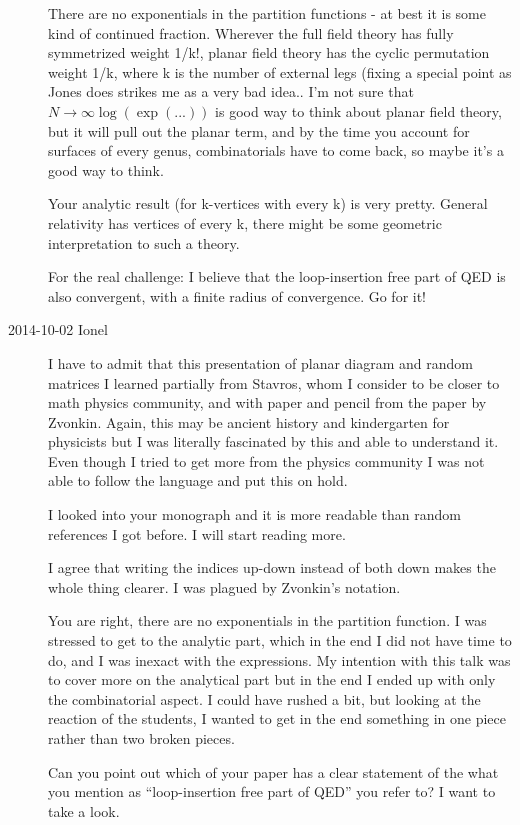 \begin{description}
There are no exponentials in the partition functions - at best it is some
kind of continued fraction. Wherever the full field theory has fully
symmetrized weight 1/k!, planar field theory has the cyclic permutation
weight 1/k, where k is the number of external legs (fixing a special
point as Jones does strikes me as a very bad idea.. I'm not sure that
$N\to\infty \log (\exp(...))$ is good way to think about planar field theory, but
it will pull out the planar term, and by the time you account for
surfaces of every genus, combinatorials have to come back, so maybe it's
a good way to think.

Your analytic result (for k-vertices with every k) is very pretty.
General relativity has vertices of every k, there might be some geometric
interpretation to such a theory.

For the real challenge: I believe that the loop-insertion free part of
QED is also convergent, with a finite radius of convergence. Go for it!

\item[2014-10-02 Ionel]
I have to admit that this presentation of planar diagram and random
matrices I learned partially from Stavros, whom I consider to be closer
to math physics community, and with paper and pencil from the paper by
Zvonkin.  Again, this may be ancient history and
kindergarten for physicists but I was literally fascinated by this and
able to understand it.  Even though I tried to get more from the physics
community I was not able to follow the language and put this on hold.

I looked into your monograph and it is more readable than random
references I got before. I will start reading more.

I agree that writing the indices up-down instead of both down makes the
whole thing clearer.  I was plagued by Zvonkin's notation.

You are right, there are no exponentials in the partition function. I was
stressed to get to the analytic part, which in the end I did not have
time to do, and I was inexact with the expressions.
My intention with this talk was to cover more on the analytical part but
in the end I ended up with only the combinatorial aspect.  I could have
rushed a bit, but looking at the reaction of the students, I wanted to
get in the end something in one piece rather than two broken pieces.

Can you point out which of your paper has a clear statement of the what
you mention as ``loop-insertion free part of QED'' you refer to?  I want to
take a look.


\end{description}
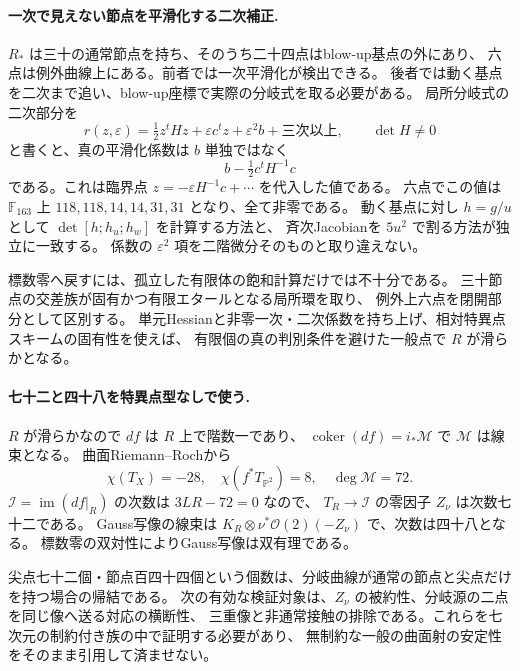 \paragraph{一次で見えない節点を平滑化する二次補正.}
$R_*$ は三十の通常節点を持ち、そのうち二十四点はblow-up基点の外にあり、
六点は例外曲線上にある。前者では一次平滑化が検出できる。
後者では動く基点を二次まで追い、blow-up座標で実際の分岐式を取る必要がある。
局所分岐式の二次部分を
\[
 r(z,\varepsilon)=\tfrac12z^tHz+\varepsilon c^tz+\varepsilon^2b+
 \text{三次以上},\qquad \det H\ne0
\]
と書くと、真の平滑化係数は $b$ 単独ではなく
\[
 b-\tfrac12c^tH^{-1}c
\]
である。これは臨界点 $z=-\varepsilon H^{-1}c+\cdots$ を代入した値である。
六点でこの値は $\mathbb F_{163}$ 上
$118,118,14,14,31,31$ となり、全て非零である。
動く基点に対し $h=g/u$ として $\det[h;h_u;h_w]$ を計算する方法と、
斉次Jacobianを $5u^2$ で割る方法が独立に一致する。
係数の $\varepsilon^2$ 項を二階微分そのものと取り違えない。

標数零へ戻すには、孤立した有限体の飽和計算だけでは不十分である。
三十節点の交差族が固有かつ有限エタールとなる局所環を取り、
例外上六点を閉開部分として区別する。
単元Hessianと非零一次・二次係数を持ち上げ、相対特異点スキームの固有性を使えば、
有限個の真の判別条件を避けた一般点で $R$ が滑らかとなる。

\paragraph{七十二と四十八を特異点型なしで使う.}
$R$ が滑らかなので $df$ は $R$ 上で階数一であり、
$\operatorname{coker}(df)=i_*\mathcal M$ で $\mathcal M$ は線束となる。
曲面Riemann--Rochから
\[
 \chi(T_X)=-28,\quad\chi(f^*T_{\mathbb P^2})=8,
 \quad\deg\mathcal M=72.
\]
$\mathcal I=\operatorname{im}(df|_R)$ の次数は $3LR-72=0$ なので、
$T_R\to\mathcal I$ の零因子 $Z_\nu$ は次数七十二である。
Gauss写像の線束は
$K_R\otimes\nu^*\mathcal O(2)(-Z_\nu)$ で、次数は四十八となる。
標数零の双対性によりGauss写像は双有理である。

尖点七十二個・節点百四十四個という個数は、分岐曲線が通常の節点と尖点だけを持つ場合の帰結である。
次の有効な検証対象は、$Z_\nu$ の被約性、分岐源の二点を同じ像へ送る対応の横断性、
三重像と非通常接触の排除である。これらを七次元の制約付き族の中で証明する必要があり、
無制約な一般の曲面射の安定性をそのまま引用して済ませない。
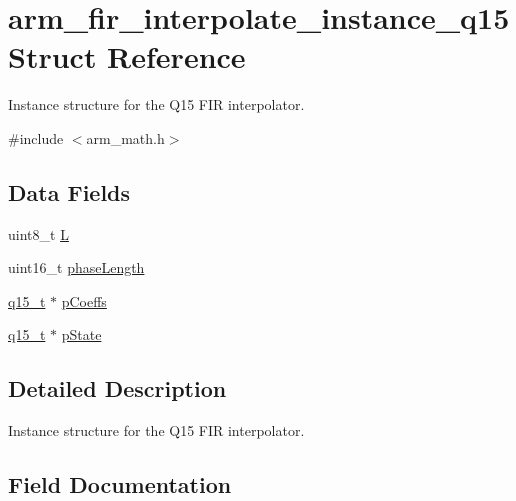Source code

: \hypertarget{structarm__fir__interpolate__instance__q15}{}\section{arm\+\_\+fir\+\_\+interpolate\+\_\+instance\+\_\+q15 Struct Reference}
\label{structarm__fir__interpolate__instance__q15}


Instance structure for the Q15 F\+IR interpolator.  




{\ttfamily \#include $<$arm\+\_\+math.\+h$>$}

\subsection*{Data Fields}
\begin{DoxyCompactItemize}
\item 
uint8\+\_\+t \mbox{\hyperlink{structarm__fir__interpolate__instance__q15_aee73cc056696e504430c53eaa9c58cf0}{L}}
\item 
uint16\+\_\+t \mbox{\hyperlink{structarm__fir__interpolate__instance__q15_a8f92bb07e0812f94679438cdf412b26a}{phase\+Length}}
\item 
\mbox{\hyperlink{arm__math_8h_ab5a8fb21a5b3b983d5f54f31614052ea}{q15\+\_\+t}} $\ast$ \mbox{\hyperlink{structarm__fir__interpolate__instance__q15_a7ca181a37f714d174445f486bebce26f}{p\+Coeffs}}
\item 
\mbox{\hyperlink{arm__math_8h_ab5a8fb21a5b3b983d5f54f31614052ea}{q15\+\_\+t}} $\ast$ \mbox{\hyperlink{structarm__fir__interpolate__instance__q15_ae29dfdb736374fcddaeaec4b7770170c}{p\+State}}
\end{DoxyCompactItemize}


\subsection{Detailed Description}
Instance structure for the Q15 F\+IR interpolator. 

\subsection{Field Documentation}
\mbox{\label{structarm__fir__interpolate__instance__q15_aee73cc056696e504430c53eaa9c58cf0}}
########
Pictures in the records above are not copied; print everything else exactly.

 \begin{description}
There are no exponentials in the partition functions - at best it is some
kind of continued fraction. Wherever the full field theory has fully
symmetrized weight 1/k!, planar field theory has the cyclic permutation
weight 1/k, where k is the number of external legs (fixing a special
point as Jones does strikes me as a very bad idea.. I'm not sure that
$N\to\infty \log (\exp(...))$ is good way to think about planar field theory, but
it will pull out the planar term, and by the time you account for
surfaces of every genus, combinatorials have to come back, so maybe it's
a good way to think.

Your analytic result (for k-vertices with every k) is very pretty.
General relativity has vertices of every k, there might be some geometric
interpretation to such a theory.

For the real challenge: I believe that the loop-insertion free part of
QED is also convergent, with a finite radius of convergence. Go for it!

\item[2014-10-02 Ionel]
I have to admit that this presentation of planar diagram and random
matrices I learned partially from Stavros, whom I consider to be closer
to math physics community, and with paper and pencil from the paper by
Zvonkin.  Again, this may be ancient history and
kindergarten for physicists but I was literally fascinated by this and
able to understand it.  Even though I tried to get more from the physics
community I was not able to follow the language and put this on hold.

I looked into your monograph and it is more readable than random
references I got before. I will start reading more.

I agree that writing the indices up-down instead of both down makes the
whole thing clearer.  I was plagued by Zvonkin's notation.

You are right, there are no exponentials in the partition function. I was
stressed to get to the analytic part, which in the end I did not have
time to do, and I was inexact with the expressions.
My intention with this talk was to cover more on the analytical part but
in the end I ended up with only the combinatorial aspect.  I could have
rushed a bit, but looking at the reaction of the students, I wanted to
get in the end something in one piece rather than two broken pieces.

Can you point out which of your paper has a clear statement of the what
you mention as ``loop-insertion free part of QED'' you refer to?  I want to
take a look.


\end{description}
 \paragraph{一次で見えない節点を平滑化する二次補正.}
$R_*$ は三十の通常節点を持ち、そのうち二十四点はblow-up基点の外にあり、
六点は例外曲線上にある。前者では一次平滑化が検出できる。
後者では動く基点を二次まで追い、blow-up座標で実際の分岐式を取る必要がある。
局所分岐式の二次部分を
\[
 r(z,\varepsilon)=\tfrac12z^tHz+\varepsilon c^tz+\varepsilon^2b+
 \text{三次以上},\qquad \det H\ne0
\]
と書くと、真の平滑化係数は $b$ 単独ではなく
\[
 b-\tfrac12c^tH^{-1}c
\]
である。これは臨界点 $z=-\varepsilon H^{-1}c+\cdots$ を代入した値である。
六点でこの値は $\mathbb F_{163}$ 上
$118,118,14,14,31,31$ となり、全て非零である。
動く基点に対し $h=g/u$ として $\det[h;h_u;h_w]$ を計算する方法と、
斉次Jacobianを $5u^2$ で割る方法が独立に一致する。
係数の $\varepsilon^2$ 項を二階微分そのものと取り違えない。

標数零へ戻すには、孤立した有限体の飽和計算だけでは不十分である。
三十節点の交差族が固有かつ有限エタールとなる局所環を取り、
例外上六点を閉開部分として区別する。
単元Hessianと非零一次・二次係数を持ち上げ、相対特異点スキームの固有性を使えば、
有限個の真の判別条件を避けた一般点で $R$ が滑らかとなる。

\paragraph{七十二と四十八を特異点型なしで使う.}
$R$ が滑らかなので $df$ は $R$ 上で階数一であり、
$\operatorname{coker}(df)=i_*\mathcal M$ で $\mathcal M$ は線束となる。
曲面Riemann--Rochから
\[
 \chi(T_X)=-28,\quad\chi(f^*T_{\mathbb P^2})=8,
 \quad\deg\mathcal M=72.
\]
$\mathcal I=\operatorname{im}(df|_R)$ の次数は $3LR-72=0$ なので、
$T_R\to\mathcal I$ の零因子 $Z_\nu$ は次数七十二である。
Gauss写像の線束は
$K_R\otimes\nu^*\mathcal O(2)(-Z_\nu)$ で、次数は四十八となる。
標数零の双対性によりGauss写像は双有理である。

尖点七十二個・節点百四十四個という個数は、分岐曲線が通常の節点と尖点だけを持つ場合の帰結である。
次の有効な検証対象は、$Z_\nu$ の被約性、分岐源の二点を同じ像へ送る対応の横断性、
三重像と非通常接触の排除である。これらを七次元の制約付き族の中で証明する必要があり、
無制約な一般の曲面射の安定性をそのまま引用して済ませない。
Source code

: \hypertarget{structarm__fir__interpolate__instance__q15}{}\section{arm\+\_\+fir\+\_\+interpolate\+\_\+instance\+\_\+q15 Struct Reference}
\label{structarm__fir__interpolate__instance__q15}


Instance structure for the Q15 F\+IR interpolator.  




{\ttfamily \#include $<$arm\+\_\+math.\+h$>$}

\subsection*{Data Fields}
\begin{DoxyCompactItemize}
\item 
uint8\+\_\+t \mbox{\hyperlink{structarm__fir__interpolate__instance__q15_aee73cc056696e504430c53eaa9c58cf0}{L}}
\item 
uint16\+\_\+t \mbox{\hyperlink{structarm__fir__interpolate__instance__q15_a8f92bb07e0812f94679438cdf412b26a}{phase\+Length}}
\item 
\mbox{\hyperlink{arm__math_8h_ab5a8fb21a5b3b983d5f54f31614052ea}{q15\+\_\+t}} $\ast$ \mbox{\hyperlink{structarm__fir__interpolate__instance__q15_a7ca181a37f714d174445f486bebce26f}{p\+Coeffs}}
\item 
\mbox{\hyperlink{arm__math_8h_ab5a8fb21a5b3b983d5f54f31614052ea}{q15\+\_\+t}} $\ast$ \mbox{\hyperlink{structarm__fir__interpolate__instance__q15_ae29dfdb736374fcddaeaec4b7770170c}{p\+State}}
\end{DoxyCompactItemize}


\subsection{Detailed Description}
Instance structure for the Q15 F\+IR interpolator. 

\subsection{Field Documentation}
\mbox{\label{structarm__fir__interpolate__instance__q15_aee73cc056696e504430c53eaa9c58cf0}}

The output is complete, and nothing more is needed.